124: ¿Planificación?
¿Qué es eso?
Cipher preparaba las cosas para que sus hombres partieran mientras usaba su auricular para comunicarse con el grupo que había enviado tras Rina Luo.
[Tenemos la ubicación, jefe, ya estamos en camino]
—No la fastidien o les cortaré la cabeza.
Mi padre quiere a esta chica viva, así que asegúrense de no hacerle ninguna estupidez.
¿Entendido?
[Sí, jefe]
Los hombres que partieron para atrapar a Rina eran cuatro.
Cipher no creyó que necesitaría más que eso para encargarse de una sola chica.
Siguió escuchando mientras oía cómo su coche se detenía y dos hombres bajaban del vehículo.
Los hombres iban vestidos de civiles para no levantar sospechas entre los residentes.
Pero si parecían demasiado sospechosos, todo se arruinaría.
Solo dos hombres entrarían primero y luego los otros dos los seguirían después de asegurarse de que no había nadie vigilando en la calle.
Era el final de la tarde y la posición del sol estaría justo detrás del edificio al que se dirigían.
Sería difícil que alguien los viera, ya que vestían ropa oscura.
Fue bueno que hubiera enviado a algunos hombres a proteger a Dori antes.
Todavía no le habían informado sobre su paradero, pero estaba seguro de que llamarían pronto.
No habían pasado ni diez minutos desde que habló con ella, ¿qué era lo peor que podía pasar?

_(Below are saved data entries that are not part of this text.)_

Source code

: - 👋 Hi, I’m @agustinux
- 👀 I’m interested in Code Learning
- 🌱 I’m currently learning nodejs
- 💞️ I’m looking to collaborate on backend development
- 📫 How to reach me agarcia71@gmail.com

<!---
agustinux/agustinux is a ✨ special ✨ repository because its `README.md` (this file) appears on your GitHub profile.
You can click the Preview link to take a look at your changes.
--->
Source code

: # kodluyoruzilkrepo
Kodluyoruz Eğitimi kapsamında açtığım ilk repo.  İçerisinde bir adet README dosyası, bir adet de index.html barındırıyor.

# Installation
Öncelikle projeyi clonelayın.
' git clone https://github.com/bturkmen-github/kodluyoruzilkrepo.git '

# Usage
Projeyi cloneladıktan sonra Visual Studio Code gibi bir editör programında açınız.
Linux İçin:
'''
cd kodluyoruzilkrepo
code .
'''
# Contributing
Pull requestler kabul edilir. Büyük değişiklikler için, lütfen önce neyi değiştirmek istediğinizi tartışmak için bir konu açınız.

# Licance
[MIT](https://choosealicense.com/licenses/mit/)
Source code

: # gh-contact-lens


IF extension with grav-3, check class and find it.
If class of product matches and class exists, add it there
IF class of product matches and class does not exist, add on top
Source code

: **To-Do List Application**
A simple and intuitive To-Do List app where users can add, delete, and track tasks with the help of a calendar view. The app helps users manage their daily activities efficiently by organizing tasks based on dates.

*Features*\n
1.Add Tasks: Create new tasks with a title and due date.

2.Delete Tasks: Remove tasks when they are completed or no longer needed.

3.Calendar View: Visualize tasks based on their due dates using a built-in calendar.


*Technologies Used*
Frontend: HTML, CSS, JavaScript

Cipher cargó su pistola y la amartilló antes de dejarla y coger su AK-47 de disparo rápido.
Metió los cargadores que necesitaba en una bolsa y luego la puso al lado del arma.
A continuación, sacó una minipistola y colocó la cinta de balas correctamente.
Iba a necesitar más potencia de fuego.
Vale, por aquí había un pequeño RPG, ¿no?
Cipher se levantó y empezó a registrar su dormitorio.
Estaba seguro de que lo había guardado bajo la cama…
Ahora, ¿dónde estaba…?
¡Ajá!
Ahí estaba.
El RPG seguía cargado y Cipher se limitó a comprobar que el peso y la sensación eran los correctos antes de ponerlo sobre la mesa.
Luego abrió su armario y sacó una pequeña bolsa de detrás de su ropa.
La bolsa contenía treinta granadas de mano.
Lo justo para una guerra a pequeña escala.
Perfecto.
[Señor, ya estamos aquí.
¡Creo que la puerta ni siquiera está cerrada con llave!
¿Entramos sin más?]
La voz de sus subordinados lo sacó de sus preparativos y se sentó mientras empezaba a hablar con ellos.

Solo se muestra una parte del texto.